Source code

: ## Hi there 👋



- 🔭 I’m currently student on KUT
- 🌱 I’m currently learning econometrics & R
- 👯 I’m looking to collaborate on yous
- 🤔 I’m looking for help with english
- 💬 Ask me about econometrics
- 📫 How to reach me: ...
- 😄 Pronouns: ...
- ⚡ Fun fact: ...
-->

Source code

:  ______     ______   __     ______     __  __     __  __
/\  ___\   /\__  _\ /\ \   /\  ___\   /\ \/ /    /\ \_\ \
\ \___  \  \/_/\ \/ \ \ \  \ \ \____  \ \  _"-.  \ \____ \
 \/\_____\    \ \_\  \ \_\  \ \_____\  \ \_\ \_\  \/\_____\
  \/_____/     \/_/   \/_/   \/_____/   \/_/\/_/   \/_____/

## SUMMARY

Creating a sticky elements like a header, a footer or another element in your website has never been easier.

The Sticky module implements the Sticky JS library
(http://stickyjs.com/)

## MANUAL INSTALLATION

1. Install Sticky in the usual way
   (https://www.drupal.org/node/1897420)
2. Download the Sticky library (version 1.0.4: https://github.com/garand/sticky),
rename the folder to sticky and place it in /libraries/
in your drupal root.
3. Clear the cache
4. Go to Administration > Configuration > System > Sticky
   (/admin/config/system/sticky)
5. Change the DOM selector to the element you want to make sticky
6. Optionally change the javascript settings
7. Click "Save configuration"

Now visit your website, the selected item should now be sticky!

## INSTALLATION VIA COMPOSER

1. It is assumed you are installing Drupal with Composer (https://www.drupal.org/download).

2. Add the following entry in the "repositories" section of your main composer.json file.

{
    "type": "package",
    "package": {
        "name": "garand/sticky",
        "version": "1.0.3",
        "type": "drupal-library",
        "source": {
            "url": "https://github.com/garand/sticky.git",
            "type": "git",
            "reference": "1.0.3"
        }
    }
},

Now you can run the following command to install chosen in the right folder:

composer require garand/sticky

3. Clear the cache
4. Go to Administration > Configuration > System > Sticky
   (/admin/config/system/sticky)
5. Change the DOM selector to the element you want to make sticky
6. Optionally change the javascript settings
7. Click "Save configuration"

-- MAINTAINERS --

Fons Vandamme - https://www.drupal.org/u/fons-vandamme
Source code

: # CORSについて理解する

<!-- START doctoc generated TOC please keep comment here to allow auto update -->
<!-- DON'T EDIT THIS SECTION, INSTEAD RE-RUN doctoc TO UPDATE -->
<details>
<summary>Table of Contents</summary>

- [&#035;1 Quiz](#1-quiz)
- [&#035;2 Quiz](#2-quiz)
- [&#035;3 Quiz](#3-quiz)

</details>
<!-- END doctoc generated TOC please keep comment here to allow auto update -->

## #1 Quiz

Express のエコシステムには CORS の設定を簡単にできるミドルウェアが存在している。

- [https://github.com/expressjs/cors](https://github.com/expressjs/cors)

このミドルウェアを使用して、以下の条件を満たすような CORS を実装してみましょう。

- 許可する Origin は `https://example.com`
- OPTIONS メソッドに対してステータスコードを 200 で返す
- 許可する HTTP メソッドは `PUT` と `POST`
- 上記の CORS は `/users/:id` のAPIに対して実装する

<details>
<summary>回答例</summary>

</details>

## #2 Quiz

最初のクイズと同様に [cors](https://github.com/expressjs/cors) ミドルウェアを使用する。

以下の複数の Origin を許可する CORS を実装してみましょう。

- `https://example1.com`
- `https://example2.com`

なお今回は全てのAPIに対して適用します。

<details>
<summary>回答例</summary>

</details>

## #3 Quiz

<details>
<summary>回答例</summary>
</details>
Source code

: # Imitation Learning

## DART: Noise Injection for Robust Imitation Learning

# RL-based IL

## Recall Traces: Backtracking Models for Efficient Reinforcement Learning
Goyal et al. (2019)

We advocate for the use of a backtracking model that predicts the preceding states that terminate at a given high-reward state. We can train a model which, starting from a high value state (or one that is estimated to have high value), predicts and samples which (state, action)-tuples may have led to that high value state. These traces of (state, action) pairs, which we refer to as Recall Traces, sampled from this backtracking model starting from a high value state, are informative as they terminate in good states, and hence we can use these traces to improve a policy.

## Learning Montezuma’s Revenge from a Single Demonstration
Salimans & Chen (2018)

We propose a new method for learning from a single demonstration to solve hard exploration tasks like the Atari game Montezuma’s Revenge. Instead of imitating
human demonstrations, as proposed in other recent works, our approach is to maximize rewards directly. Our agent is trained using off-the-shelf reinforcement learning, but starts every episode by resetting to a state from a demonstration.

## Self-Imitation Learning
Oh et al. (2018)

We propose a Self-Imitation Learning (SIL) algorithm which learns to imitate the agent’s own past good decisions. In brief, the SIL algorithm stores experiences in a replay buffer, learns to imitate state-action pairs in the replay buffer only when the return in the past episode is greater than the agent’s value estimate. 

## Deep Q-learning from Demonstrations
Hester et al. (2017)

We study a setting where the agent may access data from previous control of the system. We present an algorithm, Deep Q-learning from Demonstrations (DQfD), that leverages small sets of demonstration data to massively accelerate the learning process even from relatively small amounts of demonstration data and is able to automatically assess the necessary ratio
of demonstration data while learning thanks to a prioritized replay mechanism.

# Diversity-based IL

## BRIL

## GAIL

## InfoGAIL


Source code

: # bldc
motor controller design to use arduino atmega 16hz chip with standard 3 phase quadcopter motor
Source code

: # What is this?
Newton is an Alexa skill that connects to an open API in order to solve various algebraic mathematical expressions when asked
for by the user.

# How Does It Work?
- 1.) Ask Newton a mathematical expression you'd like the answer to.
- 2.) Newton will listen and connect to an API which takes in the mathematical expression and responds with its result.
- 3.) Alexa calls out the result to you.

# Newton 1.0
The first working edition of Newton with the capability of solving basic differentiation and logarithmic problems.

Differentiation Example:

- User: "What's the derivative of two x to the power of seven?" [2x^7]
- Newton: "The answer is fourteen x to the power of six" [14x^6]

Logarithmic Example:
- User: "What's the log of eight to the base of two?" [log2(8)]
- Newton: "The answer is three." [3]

_EXERCISE AIM_
Please tally every line of the material above that has the string "Origin", and write only the total.

_YOUR SOLUTION_
2